## TASK INSTRUCTIONS
What's required is a verbatim printout of all the data.
--- RECORDED DATA Enclosed Below ---
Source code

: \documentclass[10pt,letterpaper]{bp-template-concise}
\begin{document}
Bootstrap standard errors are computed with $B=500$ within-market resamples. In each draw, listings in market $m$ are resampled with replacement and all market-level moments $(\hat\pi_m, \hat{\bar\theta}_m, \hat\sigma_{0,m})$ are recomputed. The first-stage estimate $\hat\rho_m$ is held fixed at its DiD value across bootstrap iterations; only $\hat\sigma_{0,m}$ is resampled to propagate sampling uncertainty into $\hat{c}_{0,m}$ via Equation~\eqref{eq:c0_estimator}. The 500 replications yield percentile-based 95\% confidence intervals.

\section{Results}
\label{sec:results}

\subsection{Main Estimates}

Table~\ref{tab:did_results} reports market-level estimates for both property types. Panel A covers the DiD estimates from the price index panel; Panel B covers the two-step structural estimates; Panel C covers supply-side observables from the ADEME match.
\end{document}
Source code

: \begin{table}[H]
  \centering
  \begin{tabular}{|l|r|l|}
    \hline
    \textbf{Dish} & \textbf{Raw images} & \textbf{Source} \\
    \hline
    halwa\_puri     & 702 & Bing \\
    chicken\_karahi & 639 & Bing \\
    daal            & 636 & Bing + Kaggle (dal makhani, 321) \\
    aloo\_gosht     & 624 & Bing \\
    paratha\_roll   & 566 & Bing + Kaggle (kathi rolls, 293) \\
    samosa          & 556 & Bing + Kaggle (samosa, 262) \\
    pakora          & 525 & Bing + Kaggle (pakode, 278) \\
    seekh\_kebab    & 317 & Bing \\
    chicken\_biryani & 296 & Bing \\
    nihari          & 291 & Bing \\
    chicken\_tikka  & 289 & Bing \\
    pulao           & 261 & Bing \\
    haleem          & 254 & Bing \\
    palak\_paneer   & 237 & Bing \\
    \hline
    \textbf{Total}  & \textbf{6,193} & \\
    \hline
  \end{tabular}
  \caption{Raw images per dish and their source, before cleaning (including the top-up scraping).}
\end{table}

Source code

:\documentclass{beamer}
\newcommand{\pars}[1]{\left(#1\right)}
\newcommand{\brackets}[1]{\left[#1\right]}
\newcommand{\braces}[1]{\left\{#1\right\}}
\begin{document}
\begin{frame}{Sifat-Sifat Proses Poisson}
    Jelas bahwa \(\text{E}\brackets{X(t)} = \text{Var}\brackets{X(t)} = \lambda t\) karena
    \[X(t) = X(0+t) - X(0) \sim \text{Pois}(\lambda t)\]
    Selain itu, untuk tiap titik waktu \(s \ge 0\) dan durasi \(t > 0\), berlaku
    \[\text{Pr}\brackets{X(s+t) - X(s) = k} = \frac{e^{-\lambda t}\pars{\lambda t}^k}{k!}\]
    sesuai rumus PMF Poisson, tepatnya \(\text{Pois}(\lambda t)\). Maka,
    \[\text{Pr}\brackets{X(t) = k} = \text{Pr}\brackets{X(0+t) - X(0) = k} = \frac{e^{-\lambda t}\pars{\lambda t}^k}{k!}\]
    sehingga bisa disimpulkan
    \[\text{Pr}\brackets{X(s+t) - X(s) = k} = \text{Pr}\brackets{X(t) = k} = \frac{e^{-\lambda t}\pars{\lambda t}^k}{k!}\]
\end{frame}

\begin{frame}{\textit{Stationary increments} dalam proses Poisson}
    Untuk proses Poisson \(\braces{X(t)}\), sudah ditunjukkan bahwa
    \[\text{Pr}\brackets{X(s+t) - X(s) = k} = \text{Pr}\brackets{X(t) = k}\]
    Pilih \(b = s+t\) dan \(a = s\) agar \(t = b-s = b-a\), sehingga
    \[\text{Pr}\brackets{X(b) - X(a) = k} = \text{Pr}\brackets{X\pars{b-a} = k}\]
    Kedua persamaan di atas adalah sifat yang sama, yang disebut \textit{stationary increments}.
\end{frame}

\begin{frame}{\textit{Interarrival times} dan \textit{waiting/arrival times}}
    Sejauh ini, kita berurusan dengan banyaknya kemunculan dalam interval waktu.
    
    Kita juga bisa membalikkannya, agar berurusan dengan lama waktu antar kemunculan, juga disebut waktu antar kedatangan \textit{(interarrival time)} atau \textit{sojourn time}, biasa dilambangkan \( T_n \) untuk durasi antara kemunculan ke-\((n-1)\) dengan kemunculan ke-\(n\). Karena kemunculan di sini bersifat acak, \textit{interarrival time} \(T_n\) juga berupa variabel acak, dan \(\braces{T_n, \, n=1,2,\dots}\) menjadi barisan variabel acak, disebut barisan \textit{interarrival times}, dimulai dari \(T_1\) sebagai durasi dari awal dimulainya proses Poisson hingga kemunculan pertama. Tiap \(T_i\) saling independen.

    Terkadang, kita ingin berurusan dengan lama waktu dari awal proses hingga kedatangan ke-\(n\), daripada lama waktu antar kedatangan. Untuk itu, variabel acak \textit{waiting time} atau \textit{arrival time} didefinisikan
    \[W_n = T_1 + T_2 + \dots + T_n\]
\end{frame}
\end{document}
--- End of Enclosed RECORDED DATA ---
## EXERCISE ANSWER
Source code

: \documentclass[10pt,letterpaper]{bp-template-concise}
\begin{document}
Bootstrap standard errors are computed with $B=500$ within-market resamples. In each draw, listings in market $m$ are resampled with replacement and all market-level moments $(\hat\pi_m, \hat{\bar\theta}_m, \hat\sigma_{0,m})$ are recomputed. The first-stage estimate $\hat\rho_m$ is held fixed at its DiD value across bootstrap iterations; only $\hat\sigma_{0,m}$ is resampled to propagate sampling uncertainty into $\hat{c}_{0,m}$ via Equation~\eqref{eq:c0_estimator}. The 500 replications yield percentile-based 95\% confidence intervals.

\section{Results}
\label{sec:results}

\subsection{Main Estimates}

Table~\ref{tab:did_results} reports market-level estimates for both property types. Panel A covers the DiD estimates from the price index panel; Panel B covers the two-step structural estimates; Panel C covers supply-side observables from the ADEME match.
\end{document}
Source code

: \begin{table}[H]
  \centering
  \begin{tabular}{|l|r|l|}
    \hline
    \textbf{Dish} & \textbf{Raw images} & \textbf{Source} \\
    \hline
    halwa\_puri     & 702 & Bing \\
    chicken\_karahi & 639 & Bing \\
    daal            & 636 & Bing + Kaggle (dal makhani, 321) \\
    aloo\_gosht     & 624 & Bing \\
    paratha\_roll   & 566 & Bing + Kaggle (kathi rolls, 293) \\
    samosa          & 556 & Bing + Kaggle (samosa, 262) \\
    pakora          & 525 & Bing + Kaggle (pakode, 278) \\
    seekh\_kebab    & 317 & Bing \\
    chicken\_biryani & 296 & Bing \\
    nihari          & 291 & Bing \\
    chicken\_tikka  & 289 & Bing \\
    pulao           & 261 & Bing \\
    haleem          & 254 & Bing \\
    palak\_paneer   & 237 & Bing \\
    \hline
    \textbf{Total}  & \textbf{6,193} & \\
    \hline
  \end{tabular}
  \caption{Raw images per dish and their source, before cleaning (including the top-up scraping).}
\end{table}

Source code

:\documentclass{beamer}
\newcommand{\pars}[1]{\left(#1\right)}
\newcommand{\brackets}[1]{\left[#1\right]}
\newcommand{\braces}[1]{\left\{#1\right\}}
\begin{document}
\begin{frame}{Sifat-Sifat Proses Poisson}
    Jelas bahwa \(\text{E}\brackets{X(t)} = \text{Var}\brackets{X(t)} = \lambda t\) karena
    \[X(t) = X(0+t) - X(0) \sim \text{Pois}(\lambda t)\]
    Selain itu, untuk tiap titik waktu \(s \ge 0\) dan durasi \(t > 0\), berlaku
    \[\text{Pr}\brackets{X(s+t) - X(s) = k} = \frac{e^{-\lambda t}\pars{\lambda t}^k}{k!}\]
    sesuai rumus PMF Poisson, tepatnya \(\text{Pois}(\lambda t)\). Maka,
    \[\text{Pr}\brackets{X(t) = k} = \text{Pr}\brackets{X(0+t) - X(0) = k} = \frac{e^{-\lambda t}\pars{\lambda t}^k}{k!}\]
    sehingga bisa disimpulkan
    \[\text{Pr}\brackets{X(s+t) - X(s) = k} = \text{Pr}\brackets{X(t) = k} = \frac{e^{-\lambda t}\pars{\lambda t}^k}{k!}\]
\end{frame}

\begin{frame}{\textit{Stationary increments} dalam proses Poisson}
    Untuk proses Poisson \(\braces{X(t)}\), sudah ditunjukkan bahwa
    \[\text{Pr}\brackets{X(s+t) - X(s) = k} = \text{Pr}\brackets{X(t) = k}\]
    Pilih \(b = s+t\) dan \(a = s\) agar \(t = b-s = b-a\), sehingga
    \[\text{Pr}\brackets{X(b) - X(a) = k} = \text{Pr}\brackets{X\pars{b-a} = k}\]
    Kedua persamaan di atas adalah sifat yang sama, yang disebut \textit{stationary increments}.
\end{frame}

\begin{frame}{\textit{Interarrival times} dan \textit{waiting/arrival times}}
    Sejauh ini, kita berurusan dengan banyaknya kemunculan dalam interval waktu.
    
    Kita juga bisa membalikkannya, agar berurusan dengan lama waktu antar kemunculan, juga disebut waktu antar kedatangan \textit{(interarrival time)} atau \textit{sojourn time}, biasa dilambangkan \( T_n \) untuk durasi antara kemunculan ke-\((n-1)\) dengan kemunculan ke-\(n\). Karena kemunculan di sini bersifat acak, \textit{interarrival time} \(T_n\) juga berupa variabel acak, dan \(\braces{T_n, \, n=1,2,\dots}\) menjadi barisan variabel acak, disebut barisan \textit{interarrival times}, dimulai dari \(T_1\) sebagai durasi dari awal dimulainya proses Poisson hingga kemunculan pertama. Tiap \(T_i\) saling independen.

    Terkadang, kita ingin berurusan dengan lama waktu dari awal proses hingga kedatangan ke-\(n\), daripada lama waktu antar kedatangan. Untuk itu, variabel acak \textit{waiting time} atau \textit{arrival time} didefinisikan
    \[W_n = T_1 + T_2 + \dots + T_n\]
\end{frame}
\end{document}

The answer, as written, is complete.